__About this task__: Please repeat the data below exactly, with the pictures removed.

╭─ Records for the exercise

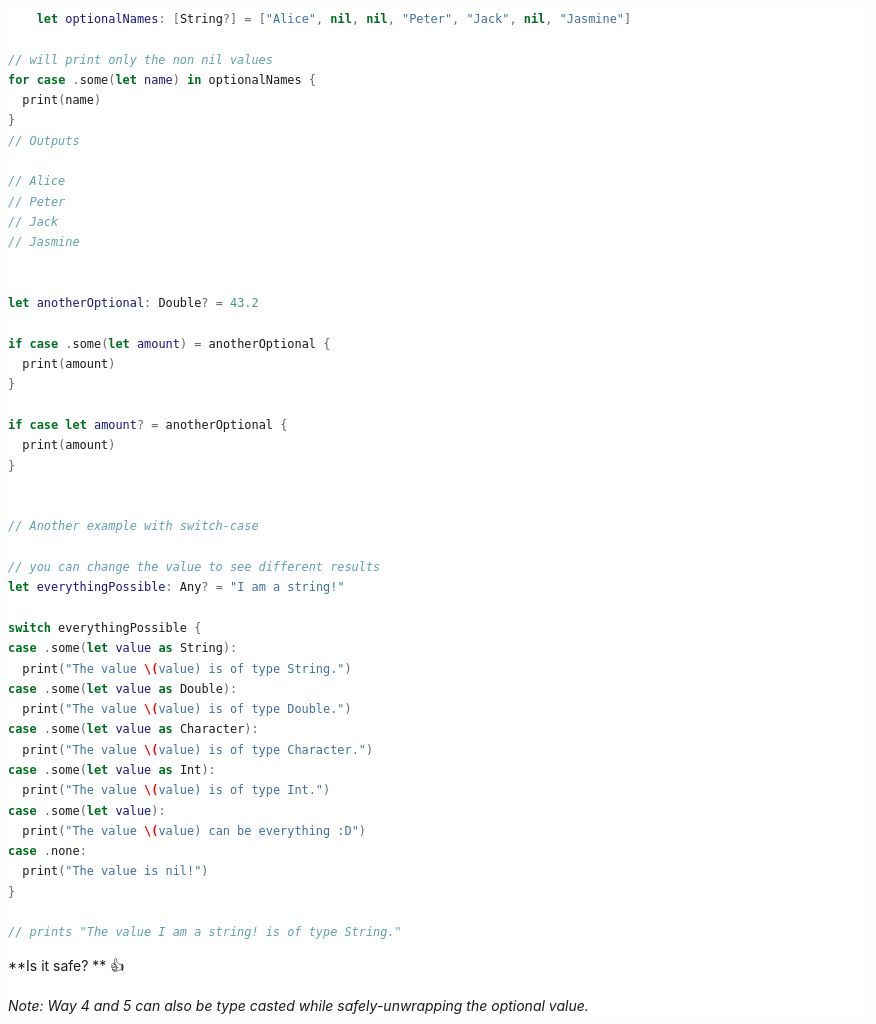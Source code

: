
```swift
	let optionalNames: [String?] = ["Alice", nil, nil, "Peter", "Jack", nil, "Jasmine"]

// will print only the non nil values
for case .some(let name) in optionalNames {
  print(name)
}
// Outputs

// Alice
// Peter
// Jack
// Jasmine


let anotherOptional: Double? = 43.2

if case .some(let amount) = anotherOptional {
  print(amount)
}

if case let amount? = anotherOptional {
  print(amount)
}


// Another example with switch-case

// you can change the value to see different results
let everythingPossible: Any? = "I am a string!"

switch everythingPossible {
case .some(let value as String):
  print("The value \(value) is of type String.")
case .some(let value as Double):
  print("The value \(value) is of type Double.")
case .some(let value as Character):
  print("The value \(value) is of type Character.")
case .some(let value as Int):
  print("The value \(value) is of type Int.")
case .some(let value):
  print("The value \(value) can be everything :D")
case .none:
  print("The value is nil!")
}

// prints "The value I am a string! is of type String."
```

**Is it safe? ** :+1:

###### Note: Way 4 and 5 can also be type casted while safely-unwrapping the optional value.
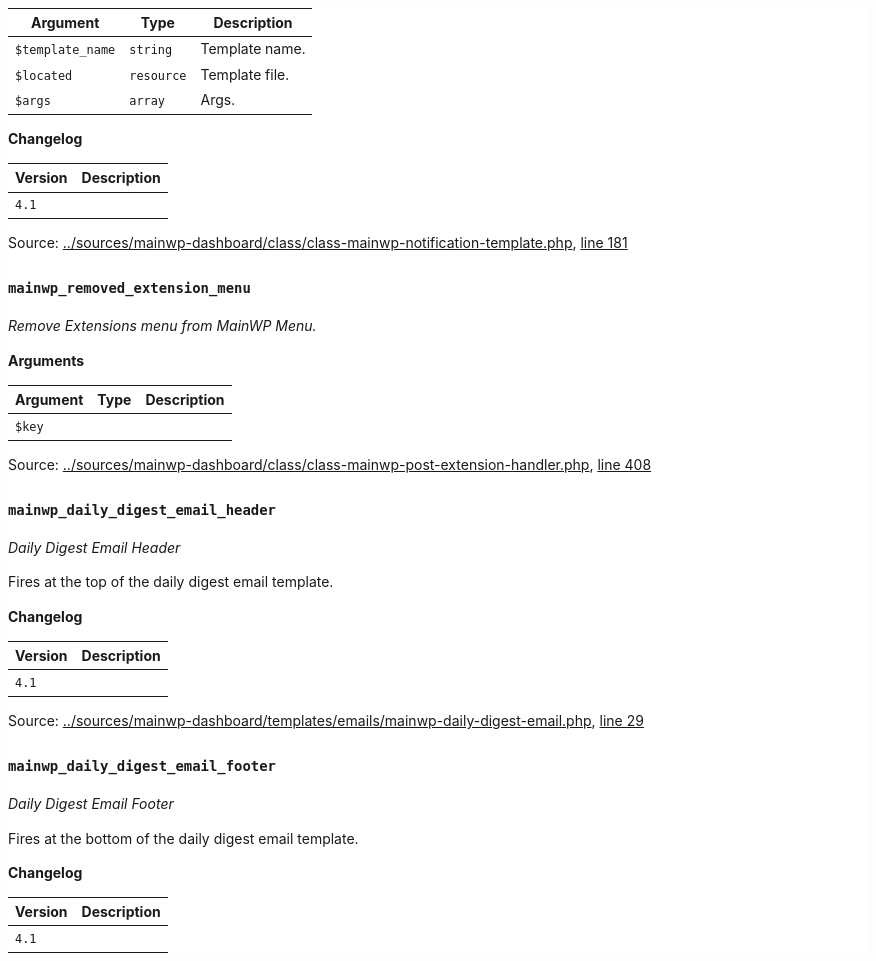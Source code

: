 Argument | Type | Description
-------- | ---- | -----------
`$template_name` | `string` | Template name.
`$located` | `resource` | Template file.
`$args` | `array` | Args.

**Changelog**

Version | Description
------- | -----------
`4.1` | 

Source: [../sources/mainwp-dashboard/class/class-mainwp-notification-template.php](class/class-mainwp-notification-template.php), [line 181](class/class-mainwp-notification-template.php#L181-L192)



### `mainwp_removed_extension_menu`

*Remove Extensions menu from MainWP Menu.*

**Arguments**

Argument | Type | Description
-------- | ---- | -----------
`$key` |  | 

Source: [../sources/mainwp-dashboard/class/class-mainwp-post-extension-handler.php](class/class-mainwp-post-extension-handler.php), [line 408](class/class-mainwp-post-extension-handler.php#L408-L427)



### `mainwp_daily_digest_email_header`

*Daily Digest Email Header*

Fires at the top of the daily digest email template.


**Changelog**

Version | Description
------- | -----------
`4.1` | 

Source: [../sources/mainwp-dashboard/templates/emails/mainwp-daily-digest-email.php](templates/emails/mainwp-daily-digest-email.php), [line 29](templates/emails/mainwp-daily-digest-email.php#L29-L36)



### `mainwp_daily_digest_email_footer`

*Daily Digest Email Footer*

Fires at the bottom of the daily digest email template.


**Changelog**

Version | Description
------- | -----------
`4.1` | 

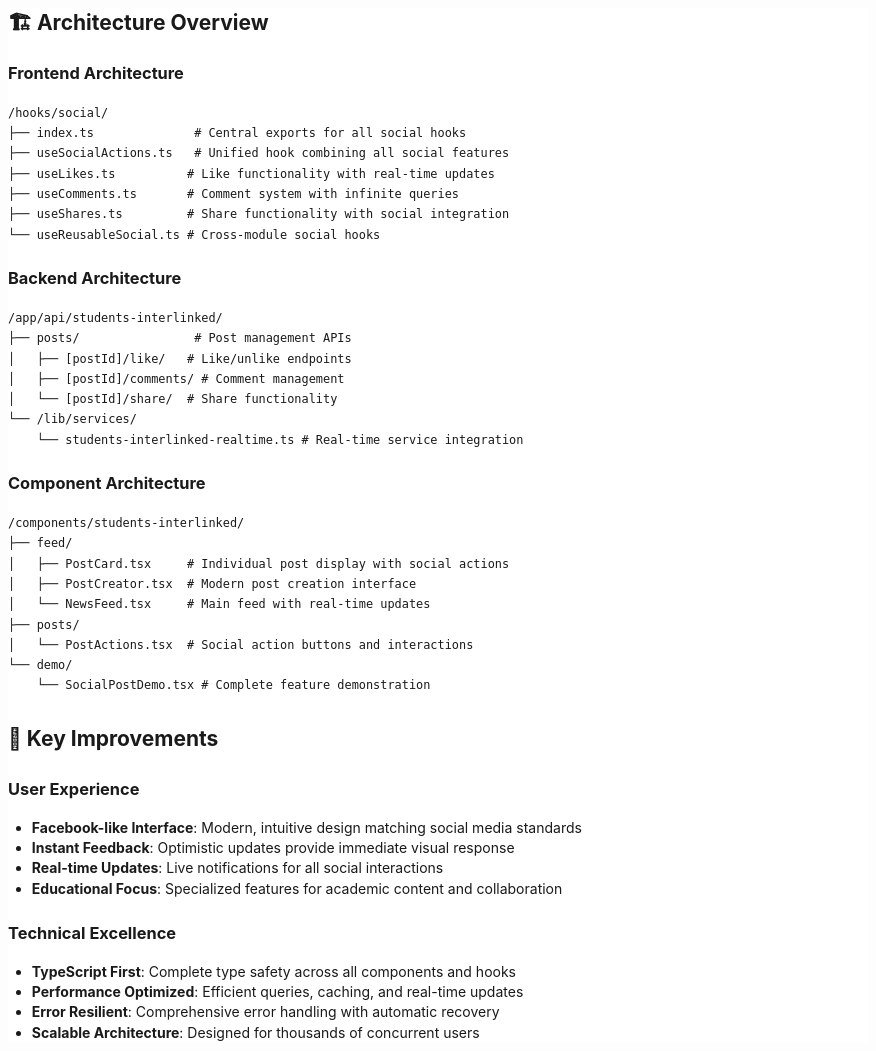 ## 🏗️ Architecture Overview

### Frontend Architecture
```
/hooks/social/
├── index.ts              # Central exports for all social hooks
├── useSocialActions.ts   # Unified hook combining all social features
├── useLikes.ts          # Like functionality with real-time updates
├── useComments.ts       # Comment system with infinite queries
├── useShares.ts         # Share functionality with social integration
└── useReusableSocial.ts # Cross-module social hooks
```

### Backend Architecture
```
/app/api/students-interlinked/
├── posts/                # Post management APIs
│   ├── [postId]/like/   # Like/unlike endpoints
│   ├── [postId]/comments/ # Comment management
│   └── [postId]/share/  # Share functionality
└── /lib/services/
    └── students-interlinked-realtime.ts # Real-time service integration
```

### Component Architecture
```
/components/students-interlinked/
├── feed/
│   ├── PostCard.tsx     # Individual post display with social actions
│   ├── PostCreator.tsx  # Modern post creation interface
│   └── NewsFeed.tsx     # Main feed with real-time updates
├── posts/
│   └── PostActions.tsx  # Social action buttons and interactions
└── demo/
    └── SocialPostDemo.tsx # Complete feature demonstration
```

## 🚀 Key Improvements

### User Experience
- **Facebook-like Interface**: Modern, intuitive design matching social media standards
- **Instant Feedback**: Optimistic updates provide immediate visual response
- **Real-time Updates**: Live notifications for all social interactions
- **Educational Focus**: Specialized features for academic content and collaboration

### Technical Excellence
- **TypeScript First**: Complete type safety across all components and hooks
- **Performance Optimized**: Efficient queries, caching, and real-time updates
- **Error Resilient**: Comprehensive error handling with automatic recovery
- **Scalable Architecture**: Designed for thousands of concurrent users
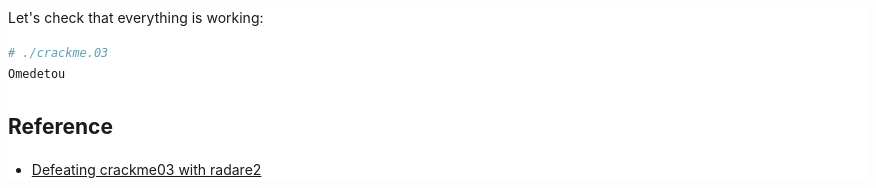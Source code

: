 Let's check that everything is working:
```sh
# ./crackme.03
Omedetou
```

## Reference

- [Defeating crackme03 with radare2](https://dustri.org/b/defeating-crackme03-with-radare2.html)
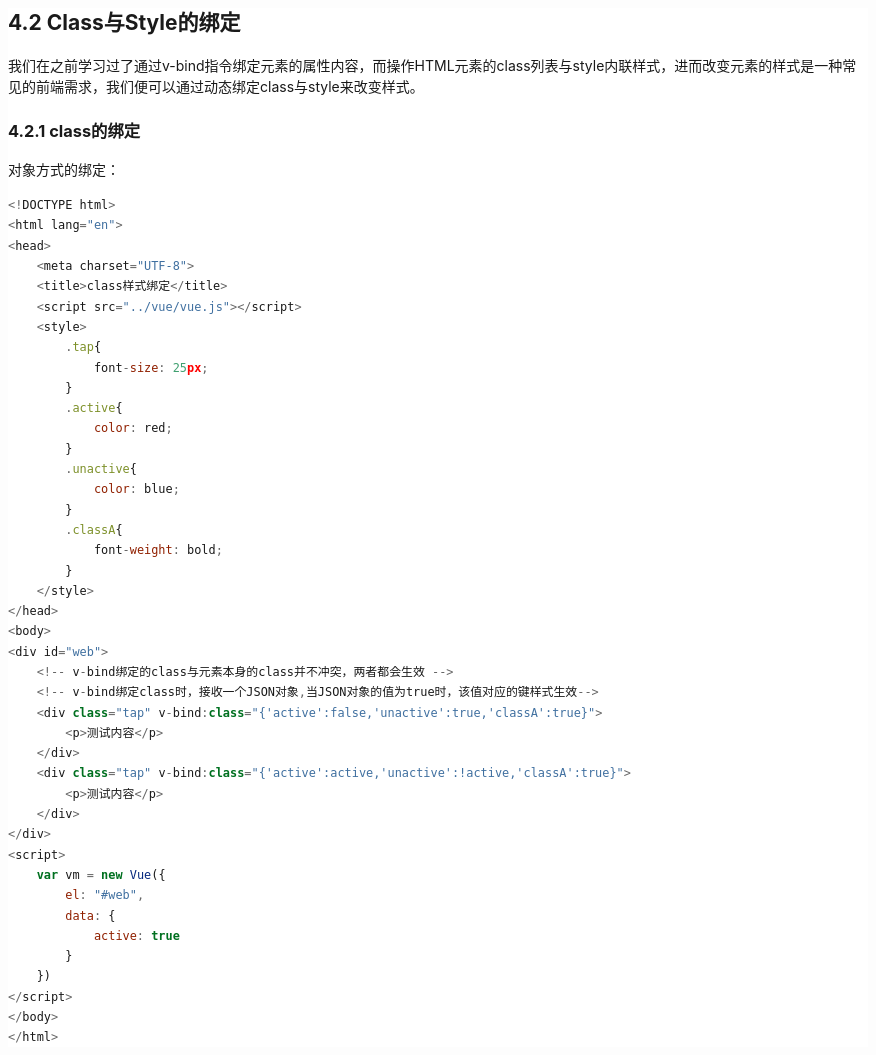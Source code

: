 ## 4.2 Class与Style的绑定
我们在之前学习过了通过v-bind指令绑定元素的属性内容，而操作HTML元素的class列表与style内联样式，进而改变元素的样式是一种常见的前端需求，我们便可以通过动态绑定class与style来改变样式。

### 4.2.1 class的绑定
对象方式的绑定：
```javascript
<!DOCTYPE html>
<html lang="en">
<head>
    <meta charset="UTF-8">
    <title>class样式绑定</title>
    <script src="../vue/vue.js"></script>
    <style>
        .tap{
            font-size: 25px;
        }
        .active{
            color: red;
        }
        .unactive{
            color: blue;
        }
        .classA{
            font-weight: bold;
        }
    </style>
</head>
<body>
<div id="web">
    <!-- v-bind绑定的class与元素本身的class并不冲突，两者都会生效 -->
    <!-- v-bind绑定class时，接收一个JSON对象,当JSON对象的值为true时，该值对应的键样式生效-->
    <div class="tap" v-bind:class="{'active':false,'unactive':true,'classA':true}">
        <p>测试内容</p>
    </div>
    <div class="tap" v-bind:class="{'active':active,'unactive':!active,'classA':true}">
        <p>测试内容</p>
    </div>
</div>
<script>
    var vm = new Vue({
        el: "#web",
        data: {
            active: true
        }
    })
</script>
</body>
</html>
```
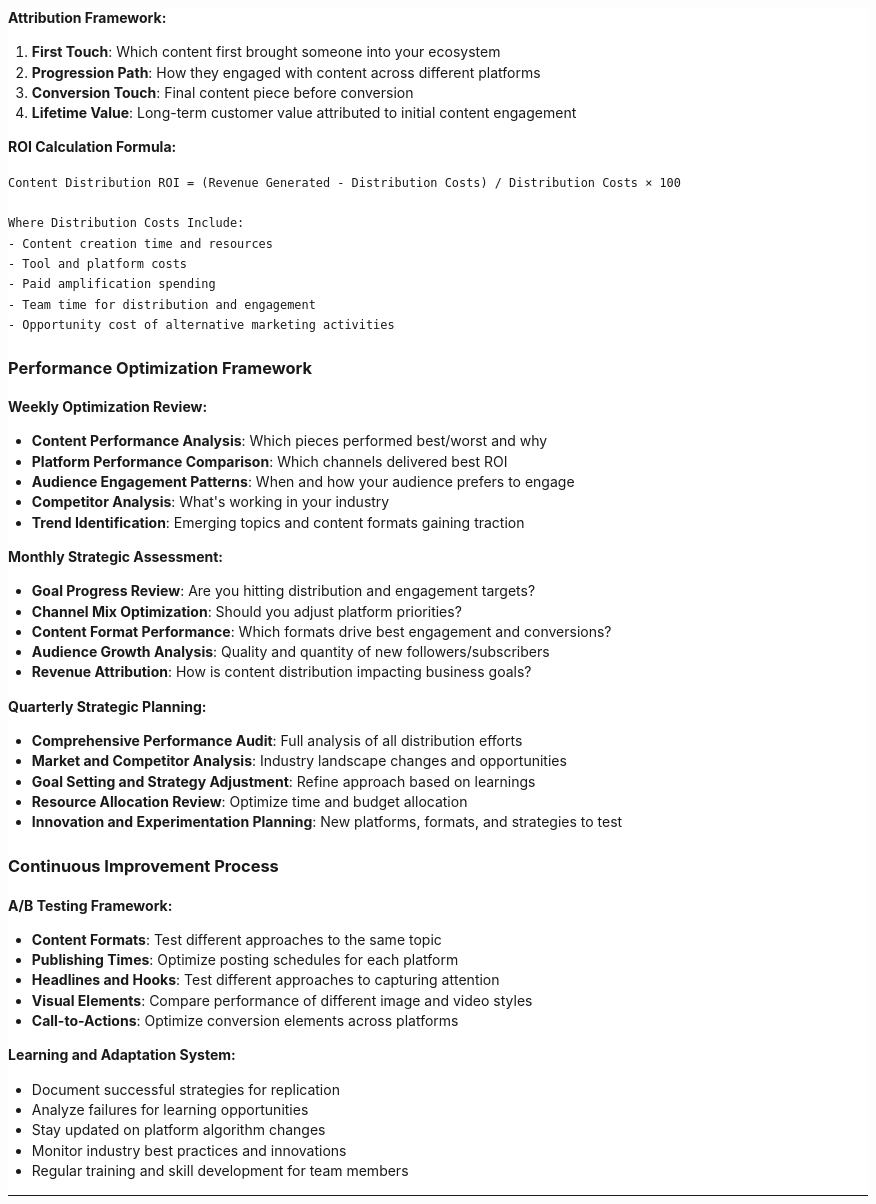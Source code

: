 **Attribution Framework:**
1. **First Touch**: Which content first brought someone into your ecosystem
2. **Progression Path**: How they engaged with content across different platforms
3. **Conversion Touch**: Final content piece before conversion
4. **Lifetime Value**: Long-term customer value attributed to initial content engagement

**ROI Calculation Formula:**
```
Content Distribution ROI = (Revenue Generated - Distribution Costs) / Distribution Costs × 100

Where Distribution Costs Include:
- Content creation time and resources
- Tool and platform costs
- Paid amplification spending
- Team time for distribution and engagement
- Opportunity cost of alternative marketing activities
```

### Performance Optimization Framework

**Weekly Optimization Review:**
- **Content Performance Analysis**: Which pieces performed best/worst and why
- **Platform Performance Comparison**: Which channels delivered best ROI
- **Audience Engagement Patterns**: When and how your audience prefers to engage
- **Competitor Analysis**: What's working in your industry
- **Trend Identification**: Emerging topics and content formats gaining traction

**Monthly Strategic Assessment:**
- **Goal Progress Review**: Are you hitting distribution and engagement targets?
- **Channel Mix Optimization**: Should you adjust platform priorities?
- **Content Format Performance**: Which formats drive best engagement and conversions?
- **Audience Growth Analysis**: Quality and quantity of new followers/subscribers
- **Revenue Attribution**: How is content distribution impacting business goals?

**Quarterly Strategic Planning:**
- **Comprehensive Performance Audit**: Full analysis of all distribution efforts
- **Market and Competitor Analysis**: Industry landscape changes and opportunities
- **Goal Setting and Strategy Adjustment**: Refine approach based on learnings
- **Resource Allocation Review**: Optimize time and budget allocation
- **Innovation and Experimentation Planning**: New platforms, formats, and strategies to test

### Continuous Improvement Process

**A/B Testing Framework:**
- **Content Formats**: Test different approaches to the same topic
- **Publishing Times**: Optimize posting schedules for each platform
- **Headlines and Hooks**: Test different approaches to capturing attention
- **Visual Elements**: Compare performance of different image and video styles
- **Call-to-Actions**: Optimize conversion elements across platforms

**Learning and Adaptation System:**
- Document successful strategies for replication
- Analyze failures for learning opportunities
- Stay updated on platform algorithm changes
- Monitor industry best practices and innovations
- Regular training and skill development for team members

---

╰─

__Answer__:
Source code

:
```swift
	let optionalNames: [String?] = ["Alice", nil, nil, "Peter", "Jack", nil, "Jasmine"]

// will print only the non nil values
for case .some(let name) in optionalNames {
  print(name)
}
// Outputs

// Alice
// Peter
// Jack
// Jasmine


let anotherOptional: Double? = 43.2

if case .some(let amount) = anotherOptional {
  print(amount)
}

if case let amount? = anotherOptional {
  print(amount)
}


// Another example with switch-case

// you can change the value to see different results
let everythingPossible: Any? = "I am a string!"

switch everythingPossible {
case .some(let value as String):
  print("The value \(value) is of type String.")
case .some(let value as Double):
  print("The value \(value) is of type Double.")
case .some(let value as Character):
  print("The value \(value) is of type Character.")
case .some(let value as Int):
  print("The value \(value) is of type Int.")
case .some(let value):
  print("The value \(value) can be everything :D")
case .none:
  print("The value is nil!")
}

// prints "The value I am a string! is of type String."
```

**Is it safe? ** :+1:

###### Note: Way 4 and 5 can also be type casted while safely-unwrapping the optional value.
Source code

: Argument | Type | Description
-------- | ---- | -----------
`$template_name` | `string` | Template name.
`$located` | `resource` | Template file.
`$args` | `array` | Args.

**Changelog**

Version | Description
------- | -----------
`4.1` | 

Source: [../sources/mainwp-dashboard/class/class-mainwp-notification-template.php](class/class-mainwp-notification-template.php), [line 181](class/class-mainwp-notification-template.php#L181-L192)



### `mainwp_removed_extension_menu`

*Remove Extensions menu from MainWP Menu.*

**Arguments**

Argument | Type | Description
-------- | ---- | -----------
`$key` |  | 

Source: [../sources/mainwp-dashboard/class/class-mainwp-post-extension-handler.php](class/class-mainwp-post-extension-handler.php), [line 408](class/class-mainwp-post-extension-handler.php#L408-L427)



### `mainwp_daily_digest_email_header`

*Daily Digest Email Header*

Fires at the top of the daily digest email template.


**Changelog**

Version | Description
------- | -----------
`4.1` | 

Source: [../sources/mainwp-dashboard/templates/emails/mainwp-daily-digest-email.php](templates/emails/mainwp-daily-digest-email.php), [line 29](templates/emails/mainwp-daily-digest-email.php#L29-L36)



### `mainwp_daily_digest_email_footer`

*Daily Digest Email Footer*

Fires at the bottom of the daily digest email template.


**Changelog**

Version | Description
------- | -----------
`4.1` | 

 ## 🏗️ Architecture Overview

### Frontend Architecture
```
/hooks/social/
├── index.ts              # Central exports for all social hooks
├── useSocialActions.ts   # Unified hook combining all social features
├── useLikes.ts          # Like functionality with real-time updates
├── useComments.ts       # Comment system with infinite queries
├── useShares.ts         # Share functionality with social integration
└── useReusableSocial.ts # Cross-module social hooks
```

### Backend Architecture
```
/app/api/students-interlinked/
├── posts/                # Post management APIs
│   ├── [postId]/like/   # Like/unlike endpoints
│   ├── [postId]/comments/ # Comment management
│   └── [postId]/share/  # Share functionality
└── /lib/services/
    └── students-interlinked-realtime.ts # Real-time service integration
```

### Component Architecture
```
/components/students-interlinked/
├── feed/
│   ├── PostCard.tsx     # Individual post display with social actions
│   ├── PostCreator.tsx  # Modern post creation interface
│   └── NewsFeed.tsx     # Main feed with real-time updates
├── posts/
│   └── PostActions.tsx  # Social action buttons and interactions
└── demo/
    └── SocialPostDemo.tsx # Complete feature demonstration
```

## 🚀 Key Improvements

### User Experience
- **Facebook-like Interface**: Modern, intuitive design matching social media standards
- **Instant Feedback**: Optimistic updates provide immediate visual response
- **Real-time Updates**: Live notifications for all social interactions
- **Educational Focus**: Specialized features for academic content and collaboration

### Technical Excellence
- **TypeScript First**: Complete type safety across all components and hooks
- **Performance Optimized**: Efficient queries, caching, and real-time updates
- **Error Resilient**: Comprehensive error handling with automatic recovery
- **Scalable Architecture**: Designed for thousands of concurrent users
Source code

: Let's check that everything is working:
```sh
# ./crackme.03
Omedetou
```

## Reference

- [Defeating crackme03 with radare2](https://dustri.org/b/defeating-crackme03-with-radare2.html)
Source code

: ## 4.2 Class与Style的绑定
我们在之前学习过了通过v-bind指令绑定元素的属性内容，而操作HTML元素的class列表与style内联样式，进而改变元素的样式是一种常见的前端需求，我们便可以通过动态绑定class与style来改变样式。

### 4.2.1 class的绑定
对象方式的绑定：
```javascript
<!DOCTYPE html>
<html lang="en">
<head>
    <meta charset="UTF-8">
    <title>class样式绑定</title>
    <script src="../vue/vue.js"></script>
    <style>
        .tap{
            font-size: 25px;
        }
        .active{
            color: red;
        }
        .unactive{
            color: blue;
        }
        .classA{
            font-weight: bold;
        }
    </style>
</head>
<body>
<div id="web">
    <!-- v-bind绑定的class与元素本身的class并不冲突，两者都会生效 -->
    <!-- v-bind绑定class时，接收一个JSON对象,当JSON对象的值为true时，该值对应的键样式生效-->
    <div class="tap" v-bind:class="{'active':false,'unactive':true,'classA':true}">
        <p>测试内容</p>
    </div>
    <div class="tap" v-bind:class="{'active':active,'unactive':!active,'classA':true}">
        <p>测试内容</p>
    </div>
</div>
<script>
    var vm = new Vue({
        el: "#web",
        data: {
            active: true
        }
    })
</script>
</body>
</html>
```
Source code

: **Attribution Framework:**
1. **First Touch**: Which content first brought someone into your ecosystem
2. **Progression Path**: How they engaged with content across different platforms
3. **Conversion Touch**: Final content piece before conversion
4. **Lifetime Value**: Long-term customer value attributed to initial content engagement

**ROI Calculation Formula:**
```
Content Distribution ROI = (Revenue Generated - Distribution Costs) / Distribution Costs × 100

Where Distribution Costs Include:
- Content creation time and resources
- Tool and platform costs
- Paid amplification spending
- Team time for distribution and engagement
- Opportunity cost of alternative marketing activities
```

### Performance Optimization Framework

**Weekly Optimization Review:**
- **Content Performance Analysis**: Which pieces performed best/worst and why
- **Platform Performance Comparison**: Which channels delivered best ROI
- **Audience Engagement Patterns**: When and how your audience prefers to engage
- **Competitor Analysis**: What's working in your industry
- **Trend Identification**: Emerging topics and content formats gaining traction

**Monthly Strategic Assessment:**
- **Goal Progress Review**: Are you hitting distribution and engagement targets?
- **Channel Mix Optimization**: Should you adjust platform priorities?
- **Content Format Performance**: Which formats drive best engagement and conversions?
- **Audience Growth Analysis**: Quality and quantity of new followers/subscribers
- **Revenue Attribution**: How is content distribution impacting business goals?

**Quarterly Strategic Planning:**
- **Comprehensive Performance Audit**: Full analysis of all distribution efforts
- **Market and Competitor Analysis**: Industry landscape changes and opportunities
- **Goal Setting and Strategy Adjustment**: Refine approach based on learnings
- **Resource Allocation Review**: Optimize time and budget allocation
- **Innovation and Experimentation Planning**: New platforms, formats, and strategies to test

### Continuous Improvement Process

**A/B Testing Framework:**
- **Content Formats**: Test different approaches to the same topic
- **Publishing Times**: Optimize posting schedules for each platform
- **Headlines and Hooks**: Test different approaches to capturing attention
- **Visual Elements**: Compare performance of different image and video styles
- **Call-to-Actions**: Optimize conversion elements across platforms

**Learning and Adaptation System:**
- Document successful strategies for replication
- Analyze failures for learning opportunities
- Stay updated on platform algorithm changes
- Monitor industry best practices and innovations
- Regular training and skill development for team members

---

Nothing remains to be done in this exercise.